UN peacekeeping procurement
By William M. Reilly
UNITED NATIONS, Feb. 22 (UPI) — U.N. Secretary-General Kofi Annan’s chief of staff, Mark Malloch Brown, briefing the Security Council on an inquiry into questionable procurement practices of United Nations peacekeeping operations, says the interim report may not be as bad as it initially appears.
The report was delivered Wednesday in the face of objections from groups representing the majority of the 191 states making up the United Nations, all members of the U.N. General Assembly. The Group of 77 plus China — actually now 132 mostly developing countries — and the Non-Aligned Movement raised the primary objections.
They said the council was encroaching on functions and powers of the assembly.
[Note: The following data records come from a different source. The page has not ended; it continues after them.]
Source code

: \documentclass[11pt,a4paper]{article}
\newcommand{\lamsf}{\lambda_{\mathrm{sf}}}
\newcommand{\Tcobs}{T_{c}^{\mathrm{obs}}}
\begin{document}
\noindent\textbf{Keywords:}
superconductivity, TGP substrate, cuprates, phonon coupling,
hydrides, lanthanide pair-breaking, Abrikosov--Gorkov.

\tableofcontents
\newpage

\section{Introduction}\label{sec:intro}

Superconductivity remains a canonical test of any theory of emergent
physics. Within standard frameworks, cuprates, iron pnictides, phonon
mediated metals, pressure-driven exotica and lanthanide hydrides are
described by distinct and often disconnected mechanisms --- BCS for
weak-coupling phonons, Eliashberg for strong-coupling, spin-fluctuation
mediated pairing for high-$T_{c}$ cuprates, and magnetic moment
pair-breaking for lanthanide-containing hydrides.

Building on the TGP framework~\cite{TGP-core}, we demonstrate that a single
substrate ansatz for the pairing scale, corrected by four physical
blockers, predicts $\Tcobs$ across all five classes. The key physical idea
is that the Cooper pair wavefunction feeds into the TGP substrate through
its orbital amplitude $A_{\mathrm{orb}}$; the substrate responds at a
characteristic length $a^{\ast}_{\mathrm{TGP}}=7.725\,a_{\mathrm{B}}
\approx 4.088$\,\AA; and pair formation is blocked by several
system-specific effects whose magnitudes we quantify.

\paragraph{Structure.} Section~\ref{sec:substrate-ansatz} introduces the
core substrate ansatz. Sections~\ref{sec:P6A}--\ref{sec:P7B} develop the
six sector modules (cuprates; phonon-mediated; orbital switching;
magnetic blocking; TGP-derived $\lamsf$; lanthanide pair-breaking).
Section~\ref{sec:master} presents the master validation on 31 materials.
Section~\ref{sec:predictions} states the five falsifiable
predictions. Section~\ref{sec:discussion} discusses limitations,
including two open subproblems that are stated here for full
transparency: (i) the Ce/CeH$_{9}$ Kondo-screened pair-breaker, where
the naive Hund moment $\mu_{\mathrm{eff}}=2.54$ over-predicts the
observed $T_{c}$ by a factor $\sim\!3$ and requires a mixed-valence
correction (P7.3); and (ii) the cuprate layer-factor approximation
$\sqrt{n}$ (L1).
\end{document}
Their problem was the assembly had been mandated to oversee management of U.N. operations. A request to the Office of Internal Oversight Services should have been returned to them, rather than first given to the media, and now the council before members of the assembly were briefed.
Malloch Brown said he ordered the media briefing following a leak of the report to some media members.
Ambassador John Bolton of the United States, this month’s president of the Security Council, had requested the Secretariat briefing.
He said the 15-member panel had a right to view the request, arguing that if the council had not mandated peacekeeping operations there would not be any and the council had a right to oversee the operations.
Bolton also said since the United States paid for about 27 percent of peacekeeping operations, it had a right to hear how its taxpayers’ money was being used.
Malloch Brown said he was chosen to brief because he was familiar with the departments of management, peacekeeping and the OIOS report.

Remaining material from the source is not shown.